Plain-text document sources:
-- -- --
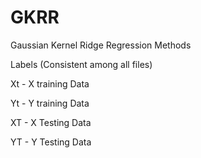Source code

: # GKRR
Gaussian Kernel Ridge Regression Methods

Labels (Consistent among all files)

Xt - X training Data

Yt - Y training Data

XT - X Testing Data

YT - Y Testing Data

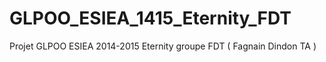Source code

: # GLPOO_ESIEA_1415_Eternity_FDT
Projet GLPOO ESIEA 2014-2015 Eternity groupe FDT ( Fagnain Dindon TA )
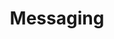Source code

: ---
title: Messaging
description: Messaging
openAPISpec: https://raw.githubusercontent.com/AdobeDocs/journey-optimizer-apis/main/src/swagger-specs/messaging.yaml
--- 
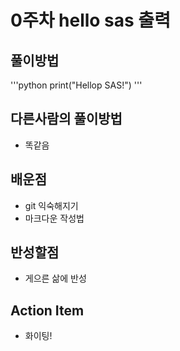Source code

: # 0주차 hello sas 출력

## 풀이방법
'''python
print("Hellop SAS!")
'''

## 다른사람의 풀이방법
*  똑같음

## 배운점
* git 익숙해지기
* 마크다운 작성법

## 반성할점
* 게으른 삶에 반성

## Action Item
* 화이팅!
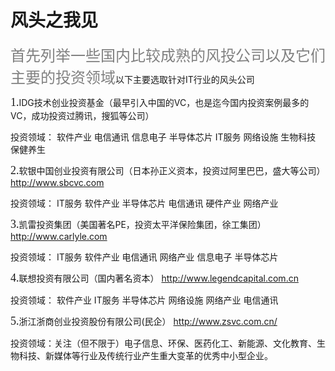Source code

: # 风头之我见

<font color="gray" size="5" face="黑体">首先列举一些国内比较成熟的风投公司以及它们主要的投资领域</font>以下主要选取针对IT行业的风头公司


<font size="4" face="黑体">1.</font>IDG技术创业投资基金（最早引入中国的VC，也是迄今国内投资案例最多的VC，成功投资过腾讯，搜狐等公司）

投资领域： 软件产业 电信通讯 信息电子 半导体芯片 IT服务 网络设施 生物科技 保健养生

<font size="4" face="黑体">2.</font>软银中国创业投资有限公司（日本孙正义资本，投资过阿里巴巴，盛大等公司） http://www.sbcvc.com 

投资领域： IT服务 软件产业 半导体芯片 电信通讯 硬件产业 网络产业

<font size="4" face="黑体">3.</font>凯雷投资集团（美国著名PE，投资太平洋保险集团，徐工集团） http://www.carlyle.com 

投资领域： IT服务 软件产业 电信通讯 网络产业 信息电子 半导体芯片

<font size="4" face="黑体">4.</font>联想投资有限公司（国内著名资本） http://www.legendcapital.com.cn 

投资领域： 软件产业 IT服务 半导体芯片 网络设施 网络产业 电信通讯


<font size="4" face="黑体">5.</font>浙江浙商创业投资股份有限公司(民企） http://www.zsvc.com.cn/ 

投资领域：关注（但不限于）电子信息、环保、医药化工、新能源、文化教育、生物科技、新媒体等行业及传统行业产生重大变革的优秀中小型企业。

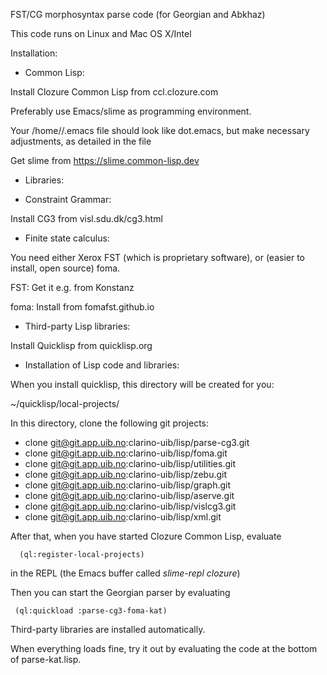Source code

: 
FST/CG morphosyntax parse code (for Georgian and Abkhaz)

This code runs on Linux and Mac OS X/Intel

Installation:

* Common Lisp:

Install Clozure Common Lisp from ccl.clozure.com

Preferably use Emacs/slime as programming environment.

Your /home/<user>/.emacs file should look like dot.emacs, but make necessary adjustments, as detailed in the file

Get slime from https://slime.common-lisp.dev

* Libraries:

* Constraint Grammar:

Install CG3 from visl.sdu.dk/cg3.html

* Finite state calculus:

You need either Xerox FST (which is proprietary software), or (easier to install, open source) foma.

FST: Get it e.g. from Konstanz

foma: Install from fomafst.github.io

* Third-party Lisp libraries:

Install Quicklisp from quicklisp.org

* Installation of Lisp code and libraries:

When you install quicklisp, this directory will be created for you:

~/quicklisp/local-projects/

In this directory, clone the following git projects:

* clone git@git.app.uib.no:clarino-uib/lisp/parse-cg3.git
* clone git@git.app.uib.no:clarino-uib/lisp/foma.git
* clone git@git.app.uib.no:clarino-uib/lisp/utilities.git
* clone git@git.app.uib.no:clarino-uib/lisp/zebu.git
* clone git@git.app.uib.no:clarino-uib/lisp/graph.git
* clone git@git.app.uib.no:clarino-uib/lisp/aserve.git
* clone git@git.app.uib.no:clarino-uib/lisp/vislcg3.git
* clone git@git.app.uib.no:clarino-uib/lisp/xml.git

After that, when you have started Clozure Common Lisp, evaluate

      (ql:register-local-projects)

in the REPL (the Emacs buffer called *slime-repl clozure*)

Then you can start the Georgian parser by evaluating

     (ql:quickload :parse-cg3-foma-kat)

Third-party libraries are installed automatically.

When everything loads fine, try it out by evaluating the code at the bottom of parse-kat.lisp.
-- -- --
> Required action
Could you return the lines in the entries above that contain "网络产业"?

> Your solution
投资领域： IT服务 软件产业 半导体芯片 电信通讯 硬件产业 网络产业
投资领域： IT服务 软件产业 电信通讯 网络产业 信息电子 半导体芯片
投资领域： 软件产业 IT服务 半导体芯片 网络设施 网络产业 电信通讯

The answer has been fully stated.